## [To do]
Please retype every record below exactly, leaving the pictures out.

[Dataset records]

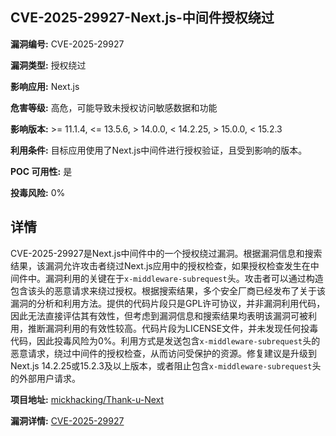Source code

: ## CVE-2025-29927-Next.js-中间件授权绕过

**漏洞编号:** CVE-2025-29927

**漏洞类型:** 授权绕过

**影响应用:** Next.js

**危害等级:** 高危，可能导致未授权访问敏感数据和功能

**影响版本:** >= 11.1.4, <= 13.5.6, > 14.0.0, < 14.2.25, > 15.0.0, < 15.2.3

**利用条件:** 目标应用使用了Next.js中间件进行授权验证，且受到影响的版本。

**POC 可用性:** 是

**投毒风险:** 0%

## 详情

CVE-2025-29927是Next.js中间件中的一个授权绕过漏洞。根据漏洞信息和搜索结果，该漏洞允许攻击者绕过Next.js应用中的授权检查，如果授权检查发生在中间件中。漏洞利用的关键在于`x-middleware-subrequest`头。攻击者可以通过构造包含该头的恶意请求来绕过授权。根据搜索结果，多个安全厂商已经发布了关于该漏洞的分析和利用方法。提供的代码片段只是GPL许可协议，并非漏洞利用代码，因此无法直接评估其有效性，但考虑到漏洞信息和搜索结果均表明该漏洞可被利用，推断漏洞利用的有效性较高。代码片段为LICENSE文件，并未发现任何投毒代码，因此投毒风险为0%。利用方式是发送包含`x-middleware-subrequest`头的恶意请求，绕过中间件的授权检查，从而访问受保护的资源。修复建议是升级到Next.js 14.2.25或15.2.3及以上版本，或者阻止包含`x-middleware-subrequest`头的外部用户请求。

**项目地址:** [mickhacking/Thank-u-Next](https://github.com/mickhacking/Thank-u-Next)

**漏洞详情:** [CVE-2025-29927](https://nvd.nist.gov/vuln/detail/CVE-2025-29927)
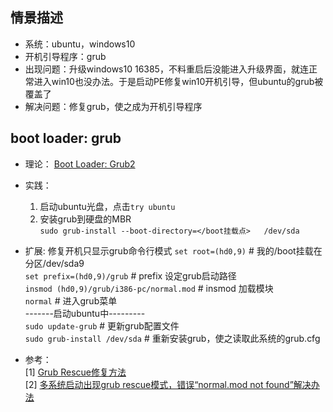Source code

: ## 情景描述
* 系统：ubuntu，windows10  
* 开机引导程序：grub  
* 出现问题：升级windows10 16385，不料重启后没能进入升级界面，就连正常进入win10也没办法。于是启动PE修复win10开机引导，但ubuntu的grub被覆盖了  
* 解决问题：修复grub，使之成为开机引导程序  

## boot loader: grub
* 理论： [Boot Loader: Grub2](http://linux.vbird.org/linux_basic/0510osloader.php#grub)  
* 实践：  
	1. 启动ubuntu光盘，点击`try ubuntu`  
	2. 安装grub到硬盘的MBR  
	`sudo grub-install --boot-directory=</boot挂载点>   /dev/sda`
	
* 扩展: 修复开机只显示grub命令行模式
	`set root=(hd0,9)`	# 我的/boot挂载在分区/dev/sda9  
	`set prefix=(hd0,9)/grub`	# prefix 设定grub启动路径  
	`insmod (hd0,9)/grub/i386-pc/normal.mod` # insmod 加载模块  
	`normal`	# 进入grub菜单  
	-------启动ubuntu中---------  
	`sudo update-grub`	# 更新grub配置文件  
	`sudo grub-install /dev/sda`	# 重新安装grub，使之读取此系统的grub.cfg  
* 参考：  
[1] [Grub Rescue修复方法](http://forum.ubuntu.org.cn/viewtopic.php?f=139&t=348503)  
[2] [多系统启动出现grub rescue模式，错误“normal.mod not found”解决办法](http://blog.sina.com.cn/s/blog_7deb436e0101nzkq.html)  

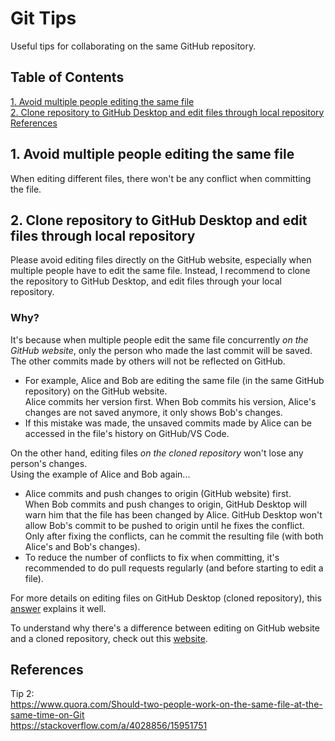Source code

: # Git Tips
Useful tips for collaborating on the same GitHub repository.  

## Table of Contents
[1. Avoid multiple people editing the same file](#1.-avoid-multiple-people-editing-the-same-file)  
[2. Clone repository to GitHub Desktop and edit files through local repository](#2.-clone-repository-to-github-desktop-and-edit-files-through-local-repository)  
[References](#References)

## 1. Avoid multiple people editing the same file 
When editing different files, there won't be any conflict when committing the file.

## 2. Clone repository to GitHub Desktop and edit files through local repository
Please avoid editing files directly on the GitHub website, especially when multiple people have to edit the same file. Instead, I recommend to clone the repository to GitHub Desktop, and edit files through your local repository.  

### Why?  
It's because when multiple people edit the same file concurrently *on the GitHub website*, only the person who made the last commit will be saved. The other commits made by others will not be reflected on GitHub.  
- For example, Alice and Bob are editing the same file (in the same GitHub repository) on the GitHub website.  
Alice commits her version first. When Bob commits his version, Alice's changes are not saved anymore, it only shows Bob's changes.  
- If this mistake was made, the unsaved commits made by Alice can be accessed in the file's history on GitHub/VS Code.  

On the other hand, editing files *on the cloned repository* won't lose any person's changes.  
Using the example of Alice and Bob again... 
- Alice commits and push changes to origin (GitHub website) first.  
When Bob commits and push changes to origin, GitHub Desktop will warn him that the file has been changed by Alice. GitHub Desktop won't allow Bob's commit to be pushed to origin until he fixes the conflict.  
Only after fixing the conflicts, can he commit the resulting file (with both Alice's and Bob's changes).
- To reduce the number of conflicts to fix when committing, it's recommended to do pull requests regularly (and before starting to edit a file).

For more details on editing files on GitHub Desktop (cloned repository), this [answer](https://stackoverflow.com/a/4028856/15951751) explains it well.  
  
To understand why there's a difference between editing on GitHub website and a cloned repository, check out this [website](https://www.quora.com/Should-two-people-work-on-the-same-file-at-the-same-time-on-Git).

## References
Tip 2:  
https://www.quora.com/Should-two-people-work-on-the-same-file-at-the-same-time-on-Git  
https://stackoverflow.com/a/4028856/15951751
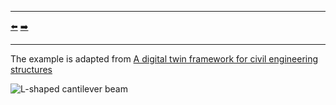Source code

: ***
[⬅️](../005/README.md "Previous example")
[➡️](../007/README.md "Next example")
***

The example is adapted from [A digital twin framework for civil engineering structures](https://doi.org/10.1016/j.cma.2023.116584)

![L-shaped cantilever beam](L_shaped_cantilever_beam.png)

## [Exercise output]
Source code

: ## CVE-2025-29927-Next.js-中间件授权绕过

**漏洞编号:** CVE-2025-29927

**漏洞类型:** 授权绕过

**影响应用:** Next.js

**危害等级:** 高危，可能导致未授权访问敏感数据和功能

**影响版本:** >= 11.1.4, <= 13.5.6, > 14.0.0, < 14.2.25, > 15.0.0, < 15.2.3

**利用条件:** 目标应用使用了Next.js中间件进行授权验证，且受到影响的版本。

**POC 可用性:** 是

**投毒风险:** 0%

## 详情

CVE-2025-29927是Next.js中间件中的一个授权绕过漏洞。根据漏洞信息和搜索结果，该漏洞允许攻击者绕过Next.js应用中的授权检查，如果授权检查发生在中间件中。漏洞利用的关键在于`x-middleware-subrequest`头。攻击者可以通过构造包含该头的恶意请求来绕过授权。根据搜索结果，多个安全厂商已经发布了关于该漏洞的分析和利用方法。提供的代码片段只是GPL许可协议，并非漏洞利用代码，因此无法直接评估其有效性，但考虑到漏洞信息和搜索结果均表明该漏洞可被利用，推断漏洞利用的有效性较高。代码片段为LICENSE文件，并未发现任何投毒代码，因此投毒风险为0%。利用方式是发送包含`x-middleware-subrequest`头的恶意请求，绕过中间件的授权检查，从而访问受保护的资源。修复建议是升级到Next.js 14.2.25或15.2.3及以上版本，或者阻止包含`x-middleware-subrequest`头的外部用户请求。

**项目地址:** [mickhacking/Thank-u-Next](https://github.com/mickhacking/Thank-u-Next)

**漏洞详情:** [CVE-2025-29927](https://nvd.nist.gov/vuln/detail/CVE-2025-29927)
Source code

: ## 情景描述
* 系统：ubuntu，windows10  
* 开机引导程序：grub  
* 出现问题：升级windows10 16385，不料重启后没能进入升级界面，就连正常进入win10也没办法。于是启动PE修复win10开机引导，但ubuntu的grub被覆盖了  
* 解决问题：修复grub，使之成为开机引导程序  

## boot loader: grub
* 理论： [Boot Loader: Grub2](http://linux.vbird.org/linux_basic/0510osloader.php#grub)  
* 实践：  
	1. 启动ubuntu光盘，点击`try ubuntu`  
	2. 安装grub到硬盘的MBR  
	`sudo grub-install --boot-directory=</boot挂载点>   /dev/sda`
	
* 扩展: 修复开机只显示grub命令行模式
	`set root=(hd0,9)`	# 我的/boot挂载在分区/dev/sda9  
	`set prefix=(hd0,9)/grub`	# prefix 设定grub启动路径  
	`insmod (hd0,9)/grub/i386-pc/normal.mod` # insmod 加载模块  
	`normal`	# 进入grub菜单  
	-------启动ubuntu中---------  
	`sudo update-grub`	# 更新grub配置文件  
	`sudo grub-install /dev/sda`	# 重新安装grub，使之读取此系统的grub.cfg  
* 参考：  
[1] [Grub Rescue修复方法](http://forum.ubuntu.org.cn/viewtopic.php?f=139&t=348503)  
[2] [多系统启动出现grub rescue模式，错误“normal.mod not found”解决办法](http://blog.sina.com.cn/s/blog_7deb436e0101nzkq.html)  

Source code

: # Git Tips
Useful tips for collaborating on the same GitHub repository.  

## Table of Contents
[1. Avoid multiple people editing the same file](#1.-avoid-multiple-people-editing-the-same-file)  
[2. Clone repository to GitHub Desktop and edit files through local repository](#2.-clone-repository-to-github-desktop-and-edit-files-through-local-repository)  
[References](#References)

## 1. Avoid multiple people editing the same file 
When editing different files, there won't be any conflict when committing the file.

## 2. Clone repository to GitHub Desktop and edit files through local repository
Please avoid editing files directly on the GitHub website, especially when multiple people have to edit the same file. Instead, I recommend to clone the repository to GitHub Desktop, and edit files through your local repository.  

### Why?  
It's because when multiple people edit the same file concurrently *on the GitHub website*, only the person who made the last commit will be saved. The other commits made by others will not be reflected on GitHub.  
- For example, Alice and Bob are editing the same file (in the same GitHub repository) on the GitHub website.  
Alice commits her version first. When Bob commits his version, Alice's changes are not saved anymore, it only shows Bob's changes.  
- If this mistake was made, the unsaved commits made by Alice can be accessed in the file's history on GitHub/VS Code.  

On the other hand, editing files *on the cloned repository* won't lose any person's changes.  
Using the example of Alice and Bob again... 
- Alice commits and push changes to origin (GitHub website) first.  
When Bob commits and push changes to origin, GitHub Desktop will warn him that the file has been changed by Alice. GitHub Desktop won't allow Bob's commit to be pushed to origin until he fixes the conflict.  
Only after fixing the conflicts, can he commit the resulting file (with both Alice's and Bob's changes).
- To reduce the number of conflicts to fix when committing, it's recommended to do pull requests regularly (and before starting to edit a file).

For more details on editing files on GitHub Desktop (cloned repository), this [answer](https://stackoverflow.com/a/4028856/15951751) explains it well.  
  
To understand why there's a difference between editing on GitHub website and a cloned repository, check out this [website](https://www.quora.com/Should-two-people-work-on-the-same-file-at-the-same-time-on-Git).

## References
Tip 2:  
https://www.quora.com/Should-two-people-work-on-the-same-file-at-the-same-time-on-Git  
https://stackoverflow.com/a/4028856/15951751
Source code

: ***
[⬅️](../005/README.md "Previous example")
[➡️](../007/README.md "Next example")
***

The example is adapted from [A digital twin framework for civil engineering structures](https://doi.org/10.1016/j.cma.2023.116584)

![L-shaped cantilever beam](L_shaped_cantilever_beam.png)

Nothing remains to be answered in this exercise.